EC2 ist der am weitesten verbreitete Dienst von AWS. Wenn Sie Ihren eigenen Server in der Cloud betreiben möchten, beginnen Sie mit EC2. Doch die Optionen sind so zahlreich, dass eine falsche Wahl Ihre Monatsrechnung vervielfacht.
01. Instance-Typen
In EC2 gibt es Hunderte Instance-Typen. Die Hauptfamilien:
- t3, t4: General Purpose, wirtschaftlich
- m5, m6: ausgewogen, typischer Webserver
- c5, c6: CPU-lastige Workloads
- r5, r6: RAM-lastig (Datenbank, Cache)
- p3, p4: GPU (ML, KI)
02. Preismodelle
Drei Hauptzahlungswege:
- On-Demand: stündlich, keinerlei Bindung, am teuersten
- Reserved: 1 oder 3 Jahre Bindung, 30–75 % Rabatt
- Spot: bis zu 90 % Rabatt, aber AWS kann jederzeit unterbrechen
03. AMI-Wahl
Als Betriebssystem lassen sich Amazon Linux (AWS-optimiert), Ubuntu (Linux-Weltstandard), Windows Server oder RHEL verwenden. Amazon Linux ist am besten mit AWS integriert.
04. Sicherheitsgruppen
Eine Sicherheitsgruppe ist wie eine Firewall. Über welchen Port (SSH:22, HTTPS:443) von welcher IP der Zugriff erlaubt wird – das wird hier definiert.
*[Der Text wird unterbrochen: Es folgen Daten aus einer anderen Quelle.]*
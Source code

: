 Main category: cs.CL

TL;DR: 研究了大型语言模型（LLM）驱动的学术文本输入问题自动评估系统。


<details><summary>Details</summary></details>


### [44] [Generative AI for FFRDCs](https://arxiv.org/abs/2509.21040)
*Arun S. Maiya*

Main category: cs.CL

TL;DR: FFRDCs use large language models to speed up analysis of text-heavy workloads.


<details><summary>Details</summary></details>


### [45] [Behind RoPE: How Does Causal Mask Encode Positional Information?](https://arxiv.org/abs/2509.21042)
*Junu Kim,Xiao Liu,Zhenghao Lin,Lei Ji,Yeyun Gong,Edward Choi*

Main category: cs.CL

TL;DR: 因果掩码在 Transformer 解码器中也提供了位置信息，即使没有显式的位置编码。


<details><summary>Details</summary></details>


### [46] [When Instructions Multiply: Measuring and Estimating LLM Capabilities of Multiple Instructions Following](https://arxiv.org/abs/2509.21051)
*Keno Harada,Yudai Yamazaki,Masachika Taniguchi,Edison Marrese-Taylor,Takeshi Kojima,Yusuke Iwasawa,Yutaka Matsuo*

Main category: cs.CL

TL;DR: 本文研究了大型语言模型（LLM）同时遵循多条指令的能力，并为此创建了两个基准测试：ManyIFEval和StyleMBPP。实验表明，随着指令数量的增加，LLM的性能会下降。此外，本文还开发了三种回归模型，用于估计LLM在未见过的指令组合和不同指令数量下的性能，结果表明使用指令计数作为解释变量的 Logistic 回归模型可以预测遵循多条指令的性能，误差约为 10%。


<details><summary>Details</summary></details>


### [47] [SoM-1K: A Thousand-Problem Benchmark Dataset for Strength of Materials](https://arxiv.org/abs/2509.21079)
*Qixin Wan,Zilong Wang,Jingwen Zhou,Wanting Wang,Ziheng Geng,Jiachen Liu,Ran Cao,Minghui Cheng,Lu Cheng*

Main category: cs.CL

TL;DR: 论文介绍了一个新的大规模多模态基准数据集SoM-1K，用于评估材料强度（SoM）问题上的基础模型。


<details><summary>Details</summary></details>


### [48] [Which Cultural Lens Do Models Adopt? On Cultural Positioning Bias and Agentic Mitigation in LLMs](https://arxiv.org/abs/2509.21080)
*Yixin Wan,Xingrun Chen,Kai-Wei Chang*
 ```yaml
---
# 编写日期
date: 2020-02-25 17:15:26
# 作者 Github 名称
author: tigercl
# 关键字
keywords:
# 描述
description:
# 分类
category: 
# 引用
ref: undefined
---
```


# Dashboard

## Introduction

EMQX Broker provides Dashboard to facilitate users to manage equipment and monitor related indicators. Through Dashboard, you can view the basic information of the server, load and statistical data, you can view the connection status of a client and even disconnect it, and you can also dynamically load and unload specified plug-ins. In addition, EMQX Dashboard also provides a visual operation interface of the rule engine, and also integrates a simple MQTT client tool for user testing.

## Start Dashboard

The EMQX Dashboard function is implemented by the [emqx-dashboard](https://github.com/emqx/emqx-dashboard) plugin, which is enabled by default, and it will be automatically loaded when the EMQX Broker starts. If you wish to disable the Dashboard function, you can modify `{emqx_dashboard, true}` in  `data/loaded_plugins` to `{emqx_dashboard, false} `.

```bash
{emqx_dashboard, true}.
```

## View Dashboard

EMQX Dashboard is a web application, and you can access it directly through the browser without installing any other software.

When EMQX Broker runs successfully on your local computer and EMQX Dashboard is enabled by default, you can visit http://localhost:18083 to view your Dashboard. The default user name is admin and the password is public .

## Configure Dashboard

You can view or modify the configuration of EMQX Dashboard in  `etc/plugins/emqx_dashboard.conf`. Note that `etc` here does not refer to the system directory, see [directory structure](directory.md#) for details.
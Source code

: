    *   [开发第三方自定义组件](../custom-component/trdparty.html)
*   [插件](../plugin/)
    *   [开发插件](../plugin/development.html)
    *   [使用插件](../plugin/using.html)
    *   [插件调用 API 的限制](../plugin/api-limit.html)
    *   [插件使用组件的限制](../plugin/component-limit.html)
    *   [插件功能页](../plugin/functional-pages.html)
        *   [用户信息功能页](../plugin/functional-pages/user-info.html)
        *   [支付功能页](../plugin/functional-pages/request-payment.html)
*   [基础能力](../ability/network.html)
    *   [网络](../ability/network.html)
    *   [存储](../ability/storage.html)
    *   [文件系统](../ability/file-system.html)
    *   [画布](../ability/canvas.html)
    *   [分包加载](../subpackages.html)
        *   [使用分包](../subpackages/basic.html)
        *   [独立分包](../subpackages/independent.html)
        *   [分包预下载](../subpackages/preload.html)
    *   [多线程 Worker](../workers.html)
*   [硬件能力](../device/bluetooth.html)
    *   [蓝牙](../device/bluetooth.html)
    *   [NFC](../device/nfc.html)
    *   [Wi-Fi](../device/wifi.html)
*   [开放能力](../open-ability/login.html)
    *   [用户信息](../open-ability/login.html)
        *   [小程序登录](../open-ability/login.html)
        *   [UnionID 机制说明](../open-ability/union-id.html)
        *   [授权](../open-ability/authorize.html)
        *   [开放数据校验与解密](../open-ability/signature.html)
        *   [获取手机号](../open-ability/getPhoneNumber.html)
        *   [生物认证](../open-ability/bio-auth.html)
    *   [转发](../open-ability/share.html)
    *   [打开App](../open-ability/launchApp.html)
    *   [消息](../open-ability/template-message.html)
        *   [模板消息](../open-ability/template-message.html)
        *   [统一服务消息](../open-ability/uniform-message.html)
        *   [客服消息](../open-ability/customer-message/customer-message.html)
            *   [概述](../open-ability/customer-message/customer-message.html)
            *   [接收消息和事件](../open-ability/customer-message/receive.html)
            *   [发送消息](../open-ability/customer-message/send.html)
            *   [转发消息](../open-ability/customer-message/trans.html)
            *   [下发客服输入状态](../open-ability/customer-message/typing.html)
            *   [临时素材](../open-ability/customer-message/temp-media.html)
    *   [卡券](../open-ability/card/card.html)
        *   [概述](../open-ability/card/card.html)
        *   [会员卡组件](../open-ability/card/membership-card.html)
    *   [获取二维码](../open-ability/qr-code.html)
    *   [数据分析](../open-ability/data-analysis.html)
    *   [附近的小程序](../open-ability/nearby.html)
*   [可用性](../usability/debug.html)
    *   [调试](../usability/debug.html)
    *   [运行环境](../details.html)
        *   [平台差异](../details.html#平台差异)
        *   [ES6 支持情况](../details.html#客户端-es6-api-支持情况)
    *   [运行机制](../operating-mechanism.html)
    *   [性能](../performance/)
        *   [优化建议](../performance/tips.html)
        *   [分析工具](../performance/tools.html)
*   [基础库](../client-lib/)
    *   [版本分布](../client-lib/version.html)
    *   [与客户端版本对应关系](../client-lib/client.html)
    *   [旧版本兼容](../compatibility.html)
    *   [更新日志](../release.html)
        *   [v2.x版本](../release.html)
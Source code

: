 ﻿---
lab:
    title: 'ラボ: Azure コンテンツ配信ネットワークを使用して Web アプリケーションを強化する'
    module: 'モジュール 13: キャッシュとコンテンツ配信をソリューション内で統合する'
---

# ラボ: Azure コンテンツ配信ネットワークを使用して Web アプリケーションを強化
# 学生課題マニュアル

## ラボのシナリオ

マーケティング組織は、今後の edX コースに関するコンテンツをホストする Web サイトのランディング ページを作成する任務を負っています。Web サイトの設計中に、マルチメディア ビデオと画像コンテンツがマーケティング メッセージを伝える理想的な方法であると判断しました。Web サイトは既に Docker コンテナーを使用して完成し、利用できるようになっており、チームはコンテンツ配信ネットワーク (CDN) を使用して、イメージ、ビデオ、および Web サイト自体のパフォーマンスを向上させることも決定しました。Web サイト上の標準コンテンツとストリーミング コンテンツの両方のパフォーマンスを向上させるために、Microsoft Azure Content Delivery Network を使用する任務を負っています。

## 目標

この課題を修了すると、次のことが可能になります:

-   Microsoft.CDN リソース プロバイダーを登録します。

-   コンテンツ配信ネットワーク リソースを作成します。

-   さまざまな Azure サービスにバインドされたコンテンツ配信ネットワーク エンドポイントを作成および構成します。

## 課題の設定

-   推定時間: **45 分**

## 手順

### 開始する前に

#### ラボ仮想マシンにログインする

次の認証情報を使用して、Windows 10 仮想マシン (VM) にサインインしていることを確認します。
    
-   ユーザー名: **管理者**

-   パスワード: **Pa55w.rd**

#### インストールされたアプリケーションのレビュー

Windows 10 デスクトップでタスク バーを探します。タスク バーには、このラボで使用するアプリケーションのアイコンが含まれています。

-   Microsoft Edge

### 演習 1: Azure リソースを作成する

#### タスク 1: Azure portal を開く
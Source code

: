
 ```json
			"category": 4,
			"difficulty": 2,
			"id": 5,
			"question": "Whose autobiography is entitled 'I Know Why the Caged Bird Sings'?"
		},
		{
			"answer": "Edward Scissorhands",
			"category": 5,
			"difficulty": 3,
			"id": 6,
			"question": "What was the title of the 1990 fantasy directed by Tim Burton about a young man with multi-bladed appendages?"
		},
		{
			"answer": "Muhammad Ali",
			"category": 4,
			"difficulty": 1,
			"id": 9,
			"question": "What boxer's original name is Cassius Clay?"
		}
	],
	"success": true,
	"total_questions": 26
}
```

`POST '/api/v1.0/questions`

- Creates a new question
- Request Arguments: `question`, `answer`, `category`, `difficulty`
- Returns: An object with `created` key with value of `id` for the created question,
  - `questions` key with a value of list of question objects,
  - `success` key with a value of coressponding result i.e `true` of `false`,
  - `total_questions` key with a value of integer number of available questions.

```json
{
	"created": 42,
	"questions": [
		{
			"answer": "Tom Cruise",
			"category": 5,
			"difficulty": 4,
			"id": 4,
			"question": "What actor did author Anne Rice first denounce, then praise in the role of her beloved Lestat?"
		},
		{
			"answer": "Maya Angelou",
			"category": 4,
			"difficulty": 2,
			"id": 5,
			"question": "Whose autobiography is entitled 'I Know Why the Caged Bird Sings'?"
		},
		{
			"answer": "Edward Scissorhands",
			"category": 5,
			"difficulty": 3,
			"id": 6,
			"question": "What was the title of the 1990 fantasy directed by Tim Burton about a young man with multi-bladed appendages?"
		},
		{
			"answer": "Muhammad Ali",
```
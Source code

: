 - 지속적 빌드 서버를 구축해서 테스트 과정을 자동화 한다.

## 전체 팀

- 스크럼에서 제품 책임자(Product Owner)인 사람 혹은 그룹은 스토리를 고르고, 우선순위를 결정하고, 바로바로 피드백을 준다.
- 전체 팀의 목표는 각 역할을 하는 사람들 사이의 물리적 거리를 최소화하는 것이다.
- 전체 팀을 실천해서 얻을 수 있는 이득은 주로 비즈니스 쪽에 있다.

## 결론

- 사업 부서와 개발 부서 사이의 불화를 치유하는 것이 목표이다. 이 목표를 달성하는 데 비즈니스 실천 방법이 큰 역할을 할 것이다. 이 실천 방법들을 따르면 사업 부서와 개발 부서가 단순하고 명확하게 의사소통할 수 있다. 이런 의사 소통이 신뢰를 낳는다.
Falsch konfiguriert, bleibt der Server für die ganze Welt offen.
05. Auto Scaling
Die Serveranzahl steigt und sinkt automatisch je nach Traffic. Ideal für das Black-Friday-Szenario einer E-Commerce-Website. Aber komplex; anfangs ist eine manuelle Verwaltung sicherer.